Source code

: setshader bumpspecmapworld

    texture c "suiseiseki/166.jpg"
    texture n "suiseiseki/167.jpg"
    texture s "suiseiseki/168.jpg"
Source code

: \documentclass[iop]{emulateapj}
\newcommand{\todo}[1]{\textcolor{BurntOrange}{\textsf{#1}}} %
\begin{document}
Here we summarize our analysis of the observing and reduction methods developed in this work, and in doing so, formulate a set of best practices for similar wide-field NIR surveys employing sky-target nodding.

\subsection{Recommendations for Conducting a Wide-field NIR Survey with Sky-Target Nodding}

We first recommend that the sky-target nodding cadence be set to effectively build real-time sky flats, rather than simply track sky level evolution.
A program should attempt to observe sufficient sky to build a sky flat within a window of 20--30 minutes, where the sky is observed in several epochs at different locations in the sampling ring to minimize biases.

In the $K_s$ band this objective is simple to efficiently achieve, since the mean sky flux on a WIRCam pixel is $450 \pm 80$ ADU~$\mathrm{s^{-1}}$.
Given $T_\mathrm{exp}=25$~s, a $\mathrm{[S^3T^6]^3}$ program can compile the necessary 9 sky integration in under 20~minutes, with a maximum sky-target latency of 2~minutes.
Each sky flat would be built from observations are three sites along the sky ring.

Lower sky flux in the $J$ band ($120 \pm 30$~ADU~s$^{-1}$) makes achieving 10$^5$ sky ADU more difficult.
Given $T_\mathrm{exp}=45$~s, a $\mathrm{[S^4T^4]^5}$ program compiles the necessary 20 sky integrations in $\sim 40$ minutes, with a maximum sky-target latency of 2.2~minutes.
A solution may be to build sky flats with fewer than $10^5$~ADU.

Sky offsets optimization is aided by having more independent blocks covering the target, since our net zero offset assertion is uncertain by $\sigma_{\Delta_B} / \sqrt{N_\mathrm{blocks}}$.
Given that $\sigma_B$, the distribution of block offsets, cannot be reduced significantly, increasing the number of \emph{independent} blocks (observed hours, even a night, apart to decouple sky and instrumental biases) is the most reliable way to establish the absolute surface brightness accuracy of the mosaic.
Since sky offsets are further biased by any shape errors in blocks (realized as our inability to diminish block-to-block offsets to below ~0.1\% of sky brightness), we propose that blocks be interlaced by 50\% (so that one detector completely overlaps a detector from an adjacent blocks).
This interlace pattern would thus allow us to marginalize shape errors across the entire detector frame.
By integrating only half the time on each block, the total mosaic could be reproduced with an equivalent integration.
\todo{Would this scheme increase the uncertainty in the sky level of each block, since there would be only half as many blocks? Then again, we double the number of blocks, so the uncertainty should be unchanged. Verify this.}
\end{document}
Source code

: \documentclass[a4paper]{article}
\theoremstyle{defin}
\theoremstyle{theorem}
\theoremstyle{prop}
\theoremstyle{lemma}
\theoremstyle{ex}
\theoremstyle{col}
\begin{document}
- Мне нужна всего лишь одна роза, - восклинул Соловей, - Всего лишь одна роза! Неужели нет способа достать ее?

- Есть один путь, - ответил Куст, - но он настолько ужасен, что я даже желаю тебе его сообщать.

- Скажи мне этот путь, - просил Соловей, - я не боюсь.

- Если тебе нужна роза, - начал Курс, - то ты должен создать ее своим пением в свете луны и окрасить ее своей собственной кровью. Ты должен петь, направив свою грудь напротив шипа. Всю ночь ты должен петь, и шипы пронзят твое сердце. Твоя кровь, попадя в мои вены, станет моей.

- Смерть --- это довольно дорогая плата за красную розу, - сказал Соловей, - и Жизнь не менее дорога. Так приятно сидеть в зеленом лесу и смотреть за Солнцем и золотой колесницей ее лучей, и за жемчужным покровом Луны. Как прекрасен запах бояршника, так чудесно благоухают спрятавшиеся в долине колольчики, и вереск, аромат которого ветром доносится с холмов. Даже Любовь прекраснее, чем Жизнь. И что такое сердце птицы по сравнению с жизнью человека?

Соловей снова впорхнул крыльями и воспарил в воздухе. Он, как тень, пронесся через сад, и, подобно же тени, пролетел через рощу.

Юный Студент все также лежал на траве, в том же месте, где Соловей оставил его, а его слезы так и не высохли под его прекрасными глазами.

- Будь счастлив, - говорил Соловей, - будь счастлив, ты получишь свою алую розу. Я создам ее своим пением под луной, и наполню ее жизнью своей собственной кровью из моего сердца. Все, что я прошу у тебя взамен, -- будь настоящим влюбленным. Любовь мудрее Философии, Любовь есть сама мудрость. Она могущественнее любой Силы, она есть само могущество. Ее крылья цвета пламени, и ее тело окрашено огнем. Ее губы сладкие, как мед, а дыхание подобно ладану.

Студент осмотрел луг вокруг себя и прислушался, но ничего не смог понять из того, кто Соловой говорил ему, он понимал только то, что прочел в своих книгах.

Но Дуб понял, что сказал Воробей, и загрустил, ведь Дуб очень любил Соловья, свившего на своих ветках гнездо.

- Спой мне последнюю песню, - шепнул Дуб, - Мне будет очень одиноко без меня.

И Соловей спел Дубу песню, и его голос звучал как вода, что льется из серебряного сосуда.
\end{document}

WHAT IS REQUIRED: Give the records above again in full, keeping every character unchanged.

ANSWER FOR THE TASK:
Source code

: setshader bumpspecmapworld

    texture c "suiseiseki/166.jpg"
    texture n "suiseiseki/167.jpg"
    texture s "suiseiseki/168.jpg"
Source code

: \documentclass[iop]{emulateapj}
\newcommand{\todo}[1]{\textcolor{BurntOrange}{\textsf{#1}}} %
\begin{document}
Here we summarize our analysis of the observing and reduction methods developed in this work, and in doing so, formulate a set of best practices for similar wide-field NIR surveys employing sky-target nodding.

\subsection{Recommendations for Conducting a Wide-field NIR Survey with Sky-Target Nodding}

We first recommend that the sky-target nodding cadence be set to effectively build real-time sky flats, rather than simply track sky level evolution.
A program should attempt to observe sufficient sky to build a sky flat within a window of 20--30 minutes, where the sky is observed in several epochs at different locations in the sampling ring to minimize biases.

In the $K_s$ band this objective is simple to efficiently achieve, since the mean sky flux on a WIRCam pixel is $450 \pm 80$ ADU~$\mathrm{s^{-1}}$.
Given $T_\mathrm{exp}=25$~s, a $\mathrm{[S^3T^6]^3}$ program can compile the necessary 9 sky integration in under 20~minutes, with a maximum sky-target latency of 2~minutes.
Each sky flat would be built from observations are three sites along the sky ring.

Lower sky flux in the $J$ band ($120 \pm 30$~ADU~s$^{-1}$) makes achieving 10$^5$ sky ADU more difficult.
Given $T_\mathrm{exp}=45$~s, a $\mathrm{[S^4T^4]^5}$ program compiles the necessary 20 sky integrations in $\sim 40$ minutes, with a maximum sky-target latency of 2.2~minutes.
A solution may be to build sky flats with fewer than $10^5$~ADU.

Sky offsets optimization is aided by having more independent blocks covering the target, since our net zero offset assertion is uncertain by $\sigma_{\Delta_B} / \sqrt{N_\mathrm{blocks}}$.
Given that $\sigma_B$, the distribution of block offsets, cannot be reduced significantly, increasing the number of \emph{independent} blocks (observed hours, even a night, apart to decouple sky and instrumental biases) is the most reliable way to establish the absolute surface brightness accuracy of the mosaic.
Since sky offsets are further biased by any shape errors in blocks (realized as our inability to diminish block-to-block offsets to below ~0.1\% of sky brightness), we propose that blocks be interlaced by 50\% (so that one detector completely overlaps a detector from an adjacent blocks).
This interlace pattern would thus allow us to marginalize shape errors across the entire detector frame.
By integrating only half the time on each block, the total mosaic could be reproduced with an equivalent integration.
\todo{Would this scheme increase the uncertainty in the sky level of each block, since there would be only half as many blocks? Then again, we double the number of blocks, so the uncertainty should be unchanged. Verify this.}
\end{document}
Source code

: \documentclass[a4paper]{article}
\theoremstyle{defin}
\theoremstyle{theorem}
\theoremstyle{prop}
\theoremstyle{lemma}
\theoremstyle{ex}
\theoremstyle{col}
\begin{document}
- Мне нужна всего лишь одна роза, - восклинул Соловей, - Всего лишь одна роза! Неужели нет способа достать ее?

- Есть один путь, - ответил Куст, - но он настолько ужасен, что я даже желаю тебе его сообщать.

- Скажи мне этот путь, - просил Соловей, - я не боюсь.

- Если тебе нужна роза, - начал Курс, - то ты должен создать ее своим пением в свете луны и окрасить ее своей собственной кровью. Ты должен петь, направив свою грудь напротив шипа. Всю ночь ты должен петь, и шипы пронзят твое сердце. Твоя кровь, попадя в мои вены, станет моей.

- Смерть --- это довольно дорогая плата за красную розу, - сказал Соловей, - и Жизнь не менее дорога. Так приятно сидеть в зеленом лесу и смотреть за Солнцем и золотой колесницей ее лучей, и за жемчужным покровом Луны. Как прекрасен запах бояршника, так чудесно благоухают спрятавшиеся в долине колольчики, и вереск, аромат которого ветром доносится с холмов. Даже Любовь прекраснее, чем Жизнь. И что такое сердце птицы по сравнению с жизнью человека?

Соловей снова впорхнул крыльями и воспарил в воздухе. Он, как тень, пронесся через сад, и, подобно же тени, пролетел через рощу.

Юный Студент все также лежал на траве, в том же месте, где Соловей оставил его, а его слезы так и не высохли под его прекрасными глазами.

- Будь счастлив, - говорил Соловей, - будь счастлив, ты получишь свою алую розу. Я создам ее своим пением под луной, и наполню ее жизнью своей собственной кровью из моего сердца. Все, что я прошу у тебя взамен, -- будь настоящим влюбленным. Любовь мудрее Философии, Любовь есть сама мудрость. Она могущественнее любой Силы, она есть само могущество. Ее крылья цвета пламени, и ее тело окрашено огнем. Ее губы сладкие, как мед, а дыхание подобно ладану.

Студент осмотрел луг вокруг себя и прислушался, но ничего не смог понять из того, кто Соловой говорил ему, он понимал только то, что прочел в своих книгах.

Но Дуб понял, что сказал Воробей, и загрустил, ведь Дуб очень любил Соловья, свившего на своих ветках гнездо.

- Спой мне последнюю песню, - шепнул Дуб, - Мне будет очень одиноко без меня.

И Соловей спел Дубу песню, и его голос звучал как вода, что льется из серебряного сосуда.
\end{document}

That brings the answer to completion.